With the royal wedding of Britain's Prince William and Kate Middleton on Friday, it seems lots of folks are trying to claim some connection to the couple or the nuptials.
We dug around to see how Kentucky is linked to Wills and Kate. Despite numerous ties to his Thoroughbred-loving grandmother Queen Elizabeth II, there aren't many to the couple, who have never shown as much interest in racehorses.
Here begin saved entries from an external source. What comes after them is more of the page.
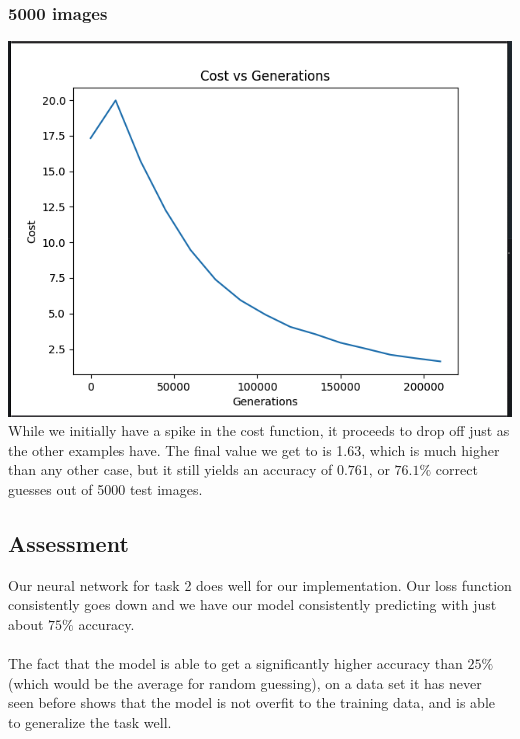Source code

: \documentclass[12pt]{article}
\begin{document}
\subsubsection*{5000 images}
\includegraphics*[scale=0.5]{5ktask2}\\
While we initially have a spike in the cost function, it proceeds to drop off just as the other examples have. The final 
value we get to is 1.63, which is much higher than any other case, but it still yields an accuracy of $0.761$, or 
$76.1 \%$ correct guesses out of 5000 test images.   

\subsection*{Assessment}
Our neural network for task 2 does well for our implementation. Our loss function consistently goes down and we 
have our model consistently predicting with just about $75 \%$ accuracy. 
\\
\\
The fact that the model is able 
to get a significantly higher accuracy than $25 \%$ (which would be the average for random guessing), on a 
data set it has never seen before shows that the model is not overfit to the training data, and is able to generalize the 
task well.   
\end{document}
Here's a quick rundown of what we found.
» British equestrian William Fox-Pitt — defending champion of the Rolex Kentucky Three-Day Event, which starts Thursday at the Kentucky Horse Park — is the brother of Alicia Fox-Pitt, one of Kate Middleton's oldest friends and said to be one of the lucky 100 invited by the couple themselves to the wedding, the British press reports.
» In 1982, when they were Kentucky's governor and first lady, John Y. Jr. and Phyllis George Brown sent a Kentucky-made quilt to Prince William as a baby gift.
» Waddell Walker Hancock, matriarch of the famous Claiborne Farm in Bourbon County, entertained Prince William's grandmother Queen Elizabeth II in her home.
» William S. Farish of Lane's End Farm near Versailles served as U.S. ambassador to Great Britain from 2001 to 2004. Queen Elizabeth has stayed at the farm at least once.
» When Queen Elizabeth visited Kentucky in 1984, Lexington police Officer James Turley arrested Mark Edward Rhoads, who identified himself as a member of the U.S. Army's explosive disposal team that was traveling with the queen, for driving under the influence of alcohol and reckless driving.
» Kate is descended from coal miners. Granted, they worked in Northern England's pits, but there are few more Kentucky-connected jobs. Not in Kate's Kentucky favor: She's allergic to horses.